Nous ajouterons que ces indicateurs reposent sur l'hypothèse implicite que tous les baccalauréats se valent. Ce qui était peut-être vrai en 1808, année de la création de cet examen, ne l'est plus aujourd'hui, alors que, par le choix des sections, par le jeu des options et par l'élasticité des notations, son obtention consacre chez certains des aptitudes intellectuelles et de réelles connaissances, tandis qu'il récompense plutôt chez d'autres leur "comportement citoyen".
Les auteurs de l'étude estiment à juste titre que pour juger de l’efficacité d’un lycée, il faut comparer "la réussite de chacun de ses élèves à celle des élèves comparables scolarisés dans des lycées comparables, en termes d’âge, d’origine sociale, de sexe et de niveau scolaire à l’entrée au lycée".
Ils ont à cette fin calculée la "valeur ajoutée" de chaque lycée, en corrigeant les écarts imputables aux caractéristiques des élèves. L’analyse effectuée combine des facteurs individuels (âge et sexe, niveau scolaire à l’entrée du lycée, origine sociale) et des facteurs liés à la structure de l’établissement (pourcentage de filles, part des élèves en retard scolaire, part des élèves issus de chaque catégorie socioprofessionnelle).
En fonction de ces caractéristiques, il a été calculé, pour chaque lycéen et pour l’ensemble du lycée, un taux "attendu" de réussite au baccalauréat. Si l'écart entre le taux constaté et le taux attendu, appelé« valeur ajoutée », est positif, on a tout lieu de penser que le lycée a apporté aux élèves qu'il a accueillis plus que ce que ceux-ci auraient reçu s'ils avaient fréquenté un établissement situé dans la moyenne. Cette mesure est l'indice d'une bonne efficacité relative. Si l'écart est négatif, la présomption inverse prévaudra.
Le ministère n'a publié que les chiffres relatifs à chaque lycée, sans établir de classement en raison de la "multiplicité", rappelée plus haut, des critères d'évaluation des résultats des établissements.

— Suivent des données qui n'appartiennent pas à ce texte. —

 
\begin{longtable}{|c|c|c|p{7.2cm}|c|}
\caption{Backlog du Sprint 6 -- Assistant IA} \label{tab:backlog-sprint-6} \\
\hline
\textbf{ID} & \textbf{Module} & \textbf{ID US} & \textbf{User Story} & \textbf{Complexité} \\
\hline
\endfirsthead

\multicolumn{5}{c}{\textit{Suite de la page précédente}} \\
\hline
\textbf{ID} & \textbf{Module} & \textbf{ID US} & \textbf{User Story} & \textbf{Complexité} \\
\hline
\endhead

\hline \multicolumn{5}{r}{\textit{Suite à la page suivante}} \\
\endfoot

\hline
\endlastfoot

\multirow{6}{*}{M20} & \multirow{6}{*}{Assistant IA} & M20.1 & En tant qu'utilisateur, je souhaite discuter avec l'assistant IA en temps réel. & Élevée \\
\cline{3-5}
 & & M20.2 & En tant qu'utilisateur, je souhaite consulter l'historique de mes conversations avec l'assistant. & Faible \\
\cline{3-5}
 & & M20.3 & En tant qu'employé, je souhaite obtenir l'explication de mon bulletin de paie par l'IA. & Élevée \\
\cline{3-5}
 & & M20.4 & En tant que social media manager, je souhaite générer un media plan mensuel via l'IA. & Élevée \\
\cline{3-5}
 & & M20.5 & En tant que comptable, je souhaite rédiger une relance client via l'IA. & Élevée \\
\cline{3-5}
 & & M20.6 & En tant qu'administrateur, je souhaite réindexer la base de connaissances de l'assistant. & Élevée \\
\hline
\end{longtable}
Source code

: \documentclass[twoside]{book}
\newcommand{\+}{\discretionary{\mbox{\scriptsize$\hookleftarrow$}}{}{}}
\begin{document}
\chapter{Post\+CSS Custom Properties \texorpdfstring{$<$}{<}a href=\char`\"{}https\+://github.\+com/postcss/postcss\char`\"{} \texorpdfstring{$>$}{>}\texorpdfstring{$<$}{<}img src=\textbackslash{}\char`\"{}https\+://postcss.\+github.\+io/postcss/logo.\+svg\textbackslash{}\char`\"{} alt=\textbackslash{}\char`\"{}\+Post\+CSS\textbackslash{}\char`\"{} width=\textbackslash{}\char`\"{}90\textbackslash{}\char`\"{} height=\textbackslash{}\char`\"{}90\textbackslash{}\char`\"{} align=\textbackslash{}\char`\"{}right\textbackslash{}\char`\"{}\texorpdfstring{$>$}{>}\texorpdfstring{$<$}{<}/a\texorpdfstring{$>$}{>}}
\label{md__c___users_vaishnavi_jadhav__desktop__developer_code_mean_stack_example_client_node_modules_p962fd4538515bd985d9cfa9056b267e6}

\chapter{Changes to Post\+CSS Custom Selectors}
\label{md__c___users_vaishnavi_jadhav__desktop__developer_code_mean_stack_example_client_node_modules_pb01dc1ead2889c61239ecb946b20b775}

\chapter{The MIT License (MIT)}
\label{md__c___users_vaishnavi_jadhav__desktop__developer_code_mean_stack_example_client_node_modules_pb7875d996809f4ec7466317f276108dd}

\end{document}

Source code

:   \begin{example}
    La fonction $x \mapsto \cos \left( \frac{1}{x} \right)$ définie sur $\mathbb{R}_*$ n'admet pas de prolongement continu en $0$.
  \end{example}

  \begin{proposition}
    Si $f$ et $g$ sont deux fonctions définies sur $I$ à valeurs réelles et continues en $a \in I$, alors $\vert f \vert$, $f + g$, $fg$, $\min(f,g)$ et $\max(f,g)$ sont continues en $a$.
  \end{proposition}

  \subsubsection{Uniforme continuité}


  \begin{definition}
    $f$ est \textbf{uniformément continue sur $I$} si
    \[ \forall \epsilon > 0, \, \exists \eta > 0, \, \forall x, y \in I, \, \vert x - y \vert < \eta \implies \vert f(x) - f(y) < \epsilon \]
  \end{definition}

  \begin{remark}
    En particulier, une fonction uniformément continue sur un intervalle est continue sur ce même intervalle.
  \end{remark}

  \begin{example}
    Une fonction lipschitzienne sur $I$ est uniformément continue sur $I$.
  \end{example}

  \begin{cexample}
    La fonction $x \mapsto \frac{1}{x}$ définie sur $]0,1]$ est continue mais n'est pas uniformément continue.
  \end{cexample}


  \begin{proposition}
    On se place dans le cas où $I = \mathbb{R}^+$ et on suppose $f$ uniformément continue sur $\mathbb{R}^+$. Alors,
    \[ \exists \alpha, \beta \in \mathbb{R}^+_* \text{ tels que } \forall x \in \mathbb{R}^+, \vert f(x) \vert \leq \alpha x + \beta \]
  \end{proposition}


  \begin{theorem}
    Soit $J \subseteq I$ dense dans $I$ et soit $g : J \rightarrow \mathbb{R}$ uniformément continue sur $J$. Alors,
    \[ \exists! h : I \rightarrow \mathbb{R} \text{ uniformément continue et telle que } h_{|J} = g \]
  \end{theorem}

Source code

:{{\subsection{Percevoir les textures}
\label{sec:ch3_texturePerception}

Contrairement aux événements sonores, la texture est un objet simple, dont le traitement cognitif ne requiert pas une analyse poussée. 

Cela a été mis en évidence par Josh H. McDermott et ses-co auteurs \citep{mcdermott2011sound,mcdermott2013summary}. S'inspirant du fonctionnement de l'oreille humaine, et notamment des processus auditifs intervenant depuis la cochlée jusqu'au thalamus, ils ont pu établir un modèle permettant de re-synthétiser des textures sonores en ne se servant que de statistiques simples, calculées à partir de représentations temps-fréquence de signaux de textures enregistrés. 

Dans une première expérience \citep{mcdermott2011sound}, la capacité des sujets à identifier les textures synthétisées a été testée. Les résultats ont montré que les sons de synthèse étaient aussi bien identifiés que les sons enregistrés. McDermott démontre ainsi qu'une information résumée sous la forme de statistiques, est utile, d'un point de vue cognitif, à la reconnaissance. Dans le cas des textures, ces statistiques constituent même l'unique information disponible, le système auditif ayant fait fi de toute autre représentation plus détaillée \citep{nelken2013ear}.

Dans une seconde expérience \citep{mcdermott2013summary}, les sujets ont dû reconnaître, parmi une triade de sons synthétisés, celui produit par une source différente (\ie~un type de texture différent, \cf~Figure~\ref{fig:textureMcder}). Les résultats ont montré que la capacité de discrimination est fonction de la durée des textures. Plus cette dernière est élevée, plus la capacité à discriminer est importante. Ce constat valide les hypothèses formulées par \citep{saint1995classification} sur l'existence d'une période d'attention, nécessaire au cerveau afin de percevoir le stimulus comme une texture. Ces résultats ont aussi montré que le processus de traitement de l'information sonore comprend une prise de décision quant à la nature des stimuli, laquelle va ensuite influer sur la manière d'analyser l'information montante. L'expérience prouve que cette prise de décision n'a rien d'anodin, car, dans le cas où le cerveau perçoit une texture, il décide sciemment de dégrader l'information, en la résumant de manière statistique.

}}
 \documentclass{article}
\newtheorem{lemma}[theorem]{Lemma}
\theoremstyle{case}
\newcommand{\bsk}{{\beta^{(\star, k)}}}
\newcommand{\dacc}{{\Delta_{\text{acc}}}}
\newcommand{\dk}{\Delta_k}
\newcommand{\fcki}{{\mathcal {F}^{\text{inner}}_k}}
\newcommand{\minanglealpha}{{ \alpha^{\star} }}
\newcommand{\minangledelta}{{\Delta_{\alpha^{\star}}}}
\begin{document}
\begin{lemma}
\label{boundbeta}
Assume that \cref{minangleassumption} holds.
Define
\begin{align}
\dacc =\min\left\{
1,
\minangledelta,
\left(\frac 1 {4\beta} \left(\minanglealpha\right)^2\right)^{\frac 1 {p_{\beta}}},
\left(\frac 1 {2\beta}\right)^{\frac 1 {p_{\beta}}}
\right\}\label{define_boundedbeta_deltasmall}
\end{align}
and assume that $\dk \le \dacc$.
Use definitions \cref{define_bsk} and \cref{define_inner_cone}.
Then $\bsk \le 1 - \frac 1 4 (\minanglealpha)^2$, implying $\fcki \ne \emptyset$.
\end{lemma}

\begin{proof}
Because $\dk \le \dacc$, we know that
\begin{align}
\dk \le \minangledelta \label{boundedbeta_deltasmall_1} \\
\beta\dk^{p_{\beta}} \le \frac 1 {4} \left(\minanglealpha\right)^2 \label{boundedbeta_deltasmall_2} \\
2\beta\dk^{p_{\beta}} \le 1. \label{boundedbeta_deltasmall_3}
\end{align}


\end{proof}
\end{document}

Le Monde et L'Etudiant ont l'un et l'autre établi de tels classements ou palmarès dont nous avons tiré les enseignements suivants : A partir du tableau récapitulatif publié par Le Monde , à :
nous avons dénombré, au plan national, pour le taux de réussite au baccalauréat, les lycées ayant une valeur ajoutée supérieure à 10 et ceux ayant une valeur ajoutée inférieure à -10, cette valeur ajoutée étant, rappelons-le, la différence entre le taux de réussite constaté au bac et le taux attendu, calculé en tenant compte des caractéristiques, sociales, scolaires, etc. de ses élèves. La répartition selon ce critère entre les lycées publics et les lycées privés sous contrat d'enseignement général et technologique est donnée par le tableau suivant :
France entière
Ces résultats ne portant que sur des établissements aux performances exceptionnelles, dans le bon ou dans le mauvais sens, nous avons fait un dénombrement du même type pour cinq académies, en prenant en compte les établissements ayant une valeur ajoutée supérieure à 3 ou inférieure à -3. Les résultats sont alors :
En résumé, le public regroupe, sur la France entière, 33% des lycées à plus forte valeur ajoutée pour 72% de ceux à plus faible valeur ajoutée. Le privé 64% des premiers et 28% des seconds.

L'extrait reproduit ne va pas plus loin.